Pioneering eBAM for Efficiency and Control
by Nancy Colwell, Director of Treasury, USI Holdings Corporation
Although eBAM (electronic bank account management) has been discussed for some time, there are currently only a few corporates exchanging eBAM messages either through banks’ proprietary solutions or through SWIFT. The term eBAM is often incorrectly used to refer to tools provided by treasury technology vendors for managing bank account and signatory information within the organisation. These tools should more correctly be described as ‘BAM’ or bank account management, while eBAM refers to the electronic exchange of messages with counterparty banks for opening or closing accounts, or changing signatories using banks’ proprietary systems or SWIFT. Despite corporate enthusiasm for eBAM, adoption has been delayed in many cases, firstly as their banks or vendors may not yet support it, but secondly as companies have not first implemented an internal bank account management tool.
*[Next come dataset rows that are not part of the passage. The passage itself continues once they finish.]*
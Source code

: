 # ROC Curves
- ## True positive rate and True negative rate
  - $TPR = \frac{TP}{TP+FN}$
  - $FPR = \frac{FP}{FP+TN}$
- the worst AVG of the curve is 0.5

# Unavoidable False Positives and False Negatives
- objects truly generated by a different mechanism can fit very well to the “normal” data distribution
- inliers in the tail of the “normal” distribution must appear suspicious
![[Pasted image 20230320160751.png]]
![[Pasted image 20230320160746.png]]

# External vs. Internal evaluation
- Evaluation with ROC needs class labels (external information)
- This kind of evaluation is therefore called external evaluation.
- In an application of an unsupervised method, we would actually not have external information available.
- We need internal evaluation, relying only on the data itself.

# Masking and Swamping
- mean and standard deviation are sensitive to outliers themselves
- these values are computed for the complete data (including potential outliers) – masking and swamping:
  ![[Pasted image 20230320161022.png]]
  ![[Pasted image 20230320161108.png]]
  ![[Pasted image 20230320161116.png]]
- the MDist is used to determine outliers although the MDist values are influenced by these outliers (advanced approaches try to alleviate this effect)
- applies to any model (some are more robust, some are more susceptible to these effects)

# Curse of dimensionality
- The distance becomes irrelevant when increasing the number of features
USI has been one of the first companies to adopt both an efficient process for managing bank account information internally, and to extend this solution to incorporate eBAM, as this article describes.
Account management at USI
At USI, we have a centralised approach to account management. Accounts are opened by group treasury, and functional control is then passed to the local business unit. Typically, we have 80-100 accounts, although this number increases when we acquire new businesses until entities have been integrated fully into the group. In most cases, accounts are held with one bank, except for accounts of acquired entities, and we also hold accounts with regional banks when required.
Taking the first steps towards eBAM
Historically, the process of opening and closing accounts, and updating signatories, has been manual, using spreadsheets to hold bank account information, and faxing or emailing instructions to the banks. This involved significant manual processing and was prone to error and omission. As a business, we are committed to efficiency and transparency, so we recognised the need to enhance the way that we managed our bank accounts.
We approached SunGard, our treasury management system (TMS) provider, to discuss the limitations in our current process. With their help, we implemented the Bank Account Management module, which is part of our TMS. This enabled us to manage bank account information in a structured way and automate bank account reporting.